S’il est une crainte, en revanche, c’est de voir cette surenchère dans l’efficacité se retourner contre le film. Minutieux et sûr de lui, La Fille du 14 juillet est composé de mille astuces et d’autant d’attentats, savamment placées à chaque recoin de chaque scène, mais qui tendent parfois à la démonstration de puissance. Ce calfeutrage constant du récit par le gag peut ainsi donner l’étrange sensation que, malgré son éblouissante fraîcheur, son 16mm bariolé et ses 22,5 images/seconde, le film manque d’air. Dans l’ensemble, ça fuse ; ponctuellement, ça patine. Manière, du reste, de se rendre compte que le manque d’adhérence est précisément ce qui fait office de boussole à la mise en scène de Peretjatko : c’est une sorte de terrorisme du gag qui soumet le film à ses humeurs, à ses scansions, à ses caprices. L’humour est forcé, mais anguleux : il sursaute, tressaille, inquiète le récit. Canulars, chutes à retardement, jeux de mots, rébus visuel, contrepoints sonores s’accumulent ici moins par juxtaposition que par carambolage. Artificier virtuose, Peretjatko a une manière unique de faire dérailler ses scènes – raccrochant ensuite les wagons comme on s’arrimerait à un avion en chute libre.
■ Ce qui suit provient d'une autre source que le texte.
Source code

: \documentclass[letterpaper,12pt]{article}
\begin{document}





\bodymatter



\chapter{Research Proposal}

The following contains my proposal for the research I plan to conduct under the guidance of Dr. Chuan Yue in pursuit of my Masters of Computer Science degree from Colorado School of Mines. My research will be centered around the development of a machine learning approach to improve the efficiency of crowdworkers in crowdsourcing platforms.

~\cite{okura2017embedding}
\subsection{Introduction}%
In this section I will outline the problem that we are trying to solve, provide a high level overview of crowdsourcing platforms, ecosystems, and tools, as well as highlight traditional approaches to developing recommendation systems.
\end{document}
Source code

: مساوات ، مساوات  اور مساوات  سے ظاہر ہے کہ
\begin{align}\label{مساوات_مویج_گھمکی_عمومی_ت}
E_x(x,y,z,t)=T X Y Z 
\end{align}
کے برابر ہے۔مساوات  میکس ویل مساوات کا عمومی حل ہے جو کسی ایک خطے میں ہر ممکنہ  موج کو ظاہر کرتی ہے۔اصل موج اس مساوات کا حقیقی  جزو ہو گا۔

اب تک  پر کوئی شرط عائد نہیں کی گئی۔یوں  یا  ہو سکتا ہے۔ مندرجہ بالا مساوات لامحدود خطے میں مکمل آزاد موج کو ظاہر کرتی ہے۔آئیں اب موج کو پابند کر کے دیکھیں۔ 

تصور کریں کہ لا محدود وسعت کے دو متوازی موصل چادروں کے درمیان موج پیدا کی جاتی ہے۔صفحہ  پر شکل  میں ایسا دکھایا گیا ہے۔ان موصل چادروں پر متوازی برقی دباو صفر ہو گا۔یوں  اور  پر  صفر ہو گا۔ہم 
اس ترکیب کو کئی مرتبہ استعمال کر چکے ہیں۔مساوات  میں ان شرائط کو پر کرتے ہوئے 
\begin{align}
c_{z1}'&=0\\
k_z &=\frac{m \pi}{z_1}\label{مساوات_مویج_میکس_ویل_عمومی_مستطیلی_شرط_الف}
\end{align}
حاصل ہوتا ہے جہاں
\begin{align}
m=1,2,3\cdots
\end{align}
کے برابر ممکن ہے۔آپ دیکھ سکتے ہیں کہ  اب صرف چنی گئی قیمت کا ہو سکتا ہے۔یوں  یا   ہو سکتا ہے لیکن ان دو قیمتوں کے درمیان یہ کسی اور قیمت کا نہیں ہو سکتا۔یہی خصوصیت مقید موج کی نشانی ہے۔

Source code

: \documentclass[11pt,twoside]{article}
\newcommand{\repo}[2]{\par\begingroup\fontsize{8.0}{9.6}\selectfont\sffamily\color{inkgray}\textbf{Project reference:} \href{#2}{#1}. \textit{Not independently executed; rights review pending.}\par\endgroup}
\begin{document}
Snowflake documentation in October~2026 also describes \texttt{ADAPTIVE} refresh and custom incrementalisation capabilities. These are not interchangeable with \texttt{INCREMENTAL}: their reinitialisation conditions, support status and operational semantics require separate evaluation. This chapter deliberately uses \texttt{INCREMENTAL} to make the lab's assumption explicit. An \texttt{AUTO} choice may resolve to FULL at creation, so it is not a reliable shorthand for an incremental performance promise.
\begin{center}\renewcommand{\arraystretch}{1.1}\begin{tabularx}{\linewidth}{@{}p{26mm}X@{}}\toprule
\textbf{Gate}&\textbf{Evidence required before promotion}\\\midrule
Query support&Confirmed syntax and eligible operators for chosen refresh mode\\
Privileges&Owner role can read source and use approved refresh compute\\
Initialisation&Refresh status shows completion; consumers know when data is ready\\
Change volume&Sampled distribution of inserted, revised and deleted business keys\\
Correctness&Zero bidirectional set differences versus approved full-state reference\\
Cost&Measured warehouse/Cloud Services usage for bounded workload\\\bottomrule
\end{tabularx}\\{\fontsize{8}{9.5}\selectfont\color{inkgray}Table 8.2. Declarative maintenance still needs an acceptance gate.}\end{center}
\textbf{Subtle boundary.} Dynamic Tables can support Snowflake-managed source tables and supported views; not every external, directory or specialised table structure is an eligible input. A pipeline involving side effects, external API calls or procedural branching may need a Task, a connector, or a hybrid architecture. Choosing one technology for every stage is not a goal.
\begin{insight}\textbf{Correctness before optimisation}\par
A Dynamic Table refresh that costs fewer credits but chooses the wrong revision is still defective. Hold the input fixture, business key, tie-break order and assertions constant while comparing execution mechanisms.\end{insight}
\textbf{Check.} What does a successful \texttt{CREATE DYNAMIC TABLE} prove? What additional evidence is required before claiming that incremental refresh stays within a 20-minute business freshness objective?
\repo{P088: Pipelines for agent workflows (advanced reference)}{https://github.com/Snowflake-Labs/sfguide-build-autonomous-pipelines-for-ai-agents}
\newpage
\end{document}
Il y a une saturation dans La Fille du 14 juillet qui a cela de commun avec l’acharnement, l’embarras, l’écœurement : c’est cette guillotine qui coupe d’abord un doigt puis une tête, c’est cette soupe de cheval qu’on dégueule dans une assiette puis sur la table. Chaque gag semble ainsi être le boulon, la vis, la pièce éjectée d’une machine qui s’emballe. Celle de la comédie française, premièrement, dont on ne cesse ici de plaindre la morosité, et qui apparaît ici sous un jour angoissé certes, mais plein de couleurs et de vitalité – à tel point qu’on peut considérer que le film assume la noble tâche (ou le terrible fardeau) de compenser par sa prolixité l’impuissance des autres. Mais cette machine dysfonctionnelle, c’est celle, aussi, bien sûr, d’une société française que Peretjatko, malgré une surabondance d’anachronismes et de détails désuets, sait croquer dans toute sa modernité – qu’il s’attendrisse du devenir publicitaire de sa capitale (déjà condamnée, comme dans French Kiss, à la carte postale) ou qu’il en détaille les signes grotesques de désenchantement. À ce titre, le générique cartoonesque, qui détourne à mépris égal le hiératisme institutionnel de la droite et de la gauche, est une belle preuve de la veine gavrocharde de ce cinéma.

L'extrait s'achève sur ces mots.